» **Activity**
If a line in the listing below has the string "ancestral", copy it out.
Start of Block
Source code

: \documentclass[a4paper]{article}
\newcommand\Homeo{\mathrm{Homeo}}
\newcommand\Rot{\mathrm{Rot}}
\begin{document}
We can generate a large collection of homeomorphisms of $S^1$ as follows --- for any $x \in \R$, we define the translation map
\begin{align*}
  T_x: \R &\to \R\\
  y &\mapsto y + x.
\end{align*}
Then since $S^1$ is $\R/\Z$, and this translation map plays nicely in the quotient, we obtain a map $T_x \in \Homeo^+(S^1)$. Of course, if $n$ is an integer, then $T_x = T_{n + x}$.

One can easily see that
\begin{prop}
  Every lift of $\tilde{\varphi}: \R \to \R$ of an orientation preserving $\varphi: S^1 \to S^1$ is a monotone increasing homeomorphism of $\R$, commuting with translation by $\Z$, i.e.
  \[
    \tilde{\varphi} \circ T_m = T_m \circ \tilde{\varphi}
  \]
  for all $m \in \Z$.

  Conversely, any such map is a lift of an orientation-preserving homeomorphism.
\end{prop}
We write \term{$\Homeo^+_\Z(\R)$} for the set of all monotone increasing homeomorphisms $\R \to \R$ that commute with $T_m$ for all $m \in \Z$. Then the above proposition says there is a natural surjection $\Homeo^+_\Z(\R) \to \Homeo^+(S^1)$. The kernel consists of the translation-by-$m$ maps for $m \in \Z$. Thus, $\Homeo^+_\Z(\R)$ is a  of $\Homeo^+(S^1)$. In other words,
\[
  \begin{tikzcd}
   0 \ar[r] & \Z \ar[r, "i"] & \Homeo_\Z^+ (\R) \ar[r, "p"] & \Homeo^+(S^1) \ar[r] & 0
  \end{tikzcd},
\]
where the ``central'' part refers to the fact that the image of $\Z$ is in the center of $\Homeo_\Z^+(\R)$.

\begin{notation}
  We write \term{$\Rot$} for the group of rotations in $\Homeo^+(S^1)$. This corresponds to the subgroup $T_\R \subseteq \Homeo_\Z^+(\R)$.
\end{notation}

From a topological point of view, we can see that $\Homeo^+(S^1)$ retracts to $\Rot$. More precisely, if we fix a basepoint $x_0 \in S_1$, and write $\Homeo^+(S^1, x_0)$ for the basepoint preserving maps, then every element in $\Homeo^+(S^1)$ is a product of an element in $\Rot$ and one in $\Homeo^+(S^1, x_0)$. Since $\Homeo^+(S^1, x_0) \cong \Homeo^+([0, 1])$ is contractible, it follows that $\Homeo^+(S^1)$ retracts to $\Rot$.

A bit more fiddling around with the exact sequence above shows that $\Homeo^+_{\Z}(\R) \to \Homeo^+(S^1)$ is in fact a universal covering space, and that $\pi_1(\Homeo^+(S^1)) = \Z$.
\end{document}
End of Block
Start of Block
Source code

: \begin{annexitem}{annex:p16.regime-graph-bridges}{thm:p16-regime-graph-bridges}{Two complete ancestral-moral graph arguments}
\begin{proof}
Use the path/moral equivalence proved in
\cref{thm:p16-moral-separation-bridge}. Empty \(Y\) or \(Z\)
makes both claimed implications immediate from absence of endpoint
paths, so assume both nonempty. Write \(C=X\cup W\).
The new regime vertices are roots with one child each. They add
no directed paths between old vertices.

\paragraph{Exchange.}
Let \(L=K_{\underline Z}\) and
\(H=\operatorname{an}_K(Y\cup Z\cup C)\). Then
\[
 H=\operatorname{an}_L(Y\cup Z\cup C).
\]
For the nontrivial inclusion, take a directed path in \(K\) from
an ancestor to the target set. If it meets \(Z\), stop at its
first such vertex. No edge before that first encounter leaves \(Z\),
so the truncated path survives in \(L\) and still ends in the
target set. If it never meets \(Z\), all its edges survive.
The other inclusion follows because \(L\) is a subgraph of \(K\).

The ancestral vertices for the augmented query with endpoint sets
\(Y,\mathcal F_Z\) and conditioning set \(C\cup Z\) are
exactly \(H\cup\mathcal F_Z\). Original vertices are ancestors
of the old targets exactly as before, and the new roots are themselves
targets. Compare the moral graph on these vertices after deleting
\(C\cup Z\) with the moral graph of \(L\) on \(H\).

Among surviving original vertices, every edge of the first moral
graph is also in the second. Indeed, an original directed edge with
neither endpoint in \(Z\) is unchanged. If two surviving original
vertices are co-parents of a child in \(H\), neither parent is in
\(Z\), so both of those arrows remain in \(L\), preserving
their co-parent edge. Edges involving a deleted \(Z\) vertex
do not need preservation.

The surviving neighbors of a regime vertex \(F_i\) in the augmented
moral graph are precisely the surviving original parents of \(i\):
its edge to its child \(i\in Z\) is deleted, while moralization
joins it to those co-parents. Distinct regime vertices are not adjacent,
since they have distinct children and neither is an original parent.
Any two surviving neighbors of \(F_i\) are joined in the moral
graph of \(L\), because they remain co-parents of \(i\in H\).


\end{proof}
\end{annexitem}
End of Block
Start of Block
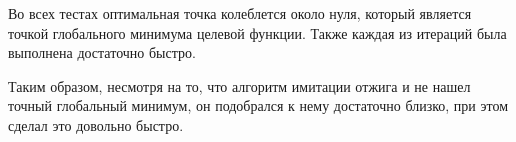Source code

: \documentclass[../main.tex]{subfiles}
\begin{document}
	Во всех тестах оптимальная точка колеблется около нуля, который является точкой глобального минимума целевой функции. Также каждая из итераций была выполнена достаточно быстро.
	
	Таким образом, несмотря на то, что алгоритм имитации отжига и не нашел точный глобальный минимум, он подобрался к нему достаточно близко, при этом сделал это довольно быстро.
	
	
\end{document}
End of Block
» **Task response**
: \begin{annexitem}{annex:p16.regime-graph-bridges}{thm:p16-regime-graph-bridges}{Two complete ancestral-moral graph arguments}
The ancestral vertices for the augmented query with endpoint sets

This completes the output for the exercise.